SMS Fraud Detection
RESEARCH SCOPE
The aim of this project was to develop a dataset of SMSs containing both normal and fraudulent messages with the purpose of developing machine learning models for classification of SMS fraudulent messages. The research was conducted by the Kuyesera AI lab. We report on the creation of the dataset and on preliminary machine learning algorithms that were conducted on the dataset.
DATA COLLECTION
Data collection was conducted using two methodologies: online surveys and face-to-face questionnaire data collection.
- A structured online google form survey was distributed through various digital platforms at MUBAS via the Students Union president. Posters were displayed on the campus at MUBAS calling for participation. A total of 102 people participated in the online survey.
- Face-to-face data collection was conducted with individuals selected through random sampling techniques around the campus. A total of 86 students and members of staff participated in the face-to-face data collection.
KEY FINDINGS
- Awareness of fraudulent SMSs: Online Surveys-96.1% respondents reported that they are aware of the existence of fraud SMSs, and 3.9% reported they do not know of its existence while Face-to-Face data collection- all 86 individuals reported that they are aware of fraudulent SMS representing 100%.
- Prevalence of Fraudulent SMSs: Online Surveys-2% of respondents reported receiving fraudulent SMS messages of more than 10 a month, 16.4% reported receiving between 5 to 10 SMSs a month, and 81.4% encountering such messages occasionally while Face-to-Face Interviews- participants expressed varying degrees of exposure to fraudulent SMS messages, with 12% reporting frequent encounters and 88% stating rare occurrences.

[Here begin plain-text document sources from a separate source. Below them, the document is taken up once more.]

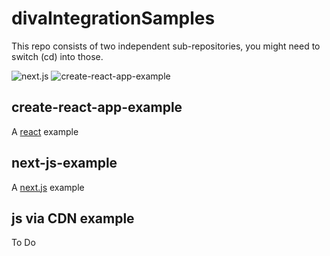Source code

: # divaIntegrationSamples

This repo consists of two independent sub-repositories, you might need to switch (cd) into those.

![next.js](https://github.com/Crystal-Design-GmbH/divaIntegrationSamples/actions/workflows/build-next-js-example.yml/badge.svg) ![create-react-app-example](https://github.com/Crystal-Design-GmbH/divaIntegrationSamples/actions/workflows/build-create-react-app-example.yml/badge.svg)

## create-react-app-example
A [react](https://reactjs.org/) example


## next-js-example
A [next.js](https://nextjs.org/) example

## js via CDN example
To Do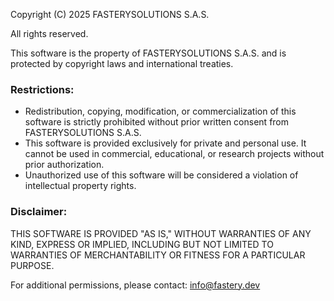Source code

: Copyright (C) 2025 FASTERYSOLUTIONS S.A.S.

All rights reserved.  

This software is the property of FASTERYSOLUTIONS S.A.S. and is protected by copyright laws and international treaties.  

### Restrictions:  
- Redistribution, copying, modification, or commercialization of this software is strictly prohibited without prior written consent from FASTERYSOLUTIONS S.A.S.  
- This software is provided exclusively for private and personal use. It cannot be used in commercial, educational, or research projects without prior authorization.  
- Unauthorized use of this software will be considered a violation of intellectual property rights.  

### Disclaimer:  
THIS SOFTWARE IS PROVIDED "AS IS," WITHOUT WARRANTIES OF ANY KIND, EXPRESS OR IMPLIED, INCLUDING BUT NOT LIMITED TO WARRANTIES OF MERCHANTABILITY OR FITNESS FOR A PARTICULAR PURPOSE.  

For additional permissions, please contact: info@fastery.dev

- Types of Fraudulent SMS Scams: Both online survey and face-to-face data collection highlighted common types of fraudulent SMS scams, including phishing attempts, prize/sweepstakes scams, fake investment opportunities, and impersonation scams. Participants shared similar experiences regarding the types of scams encountered, indicating consistency in the prevalence of fraudulent SMS messages.
- Response strategies: Online Surveys-72% of respondents stated they ignored fraudulent SMS messages, and 28% deleted the messages immediately while Face-to-Face Interviews-participants mentioned diverse response strategies, including ignoring and deleting the messages, reporting the messages to relevant authorities or engaging with the sender to gather more information.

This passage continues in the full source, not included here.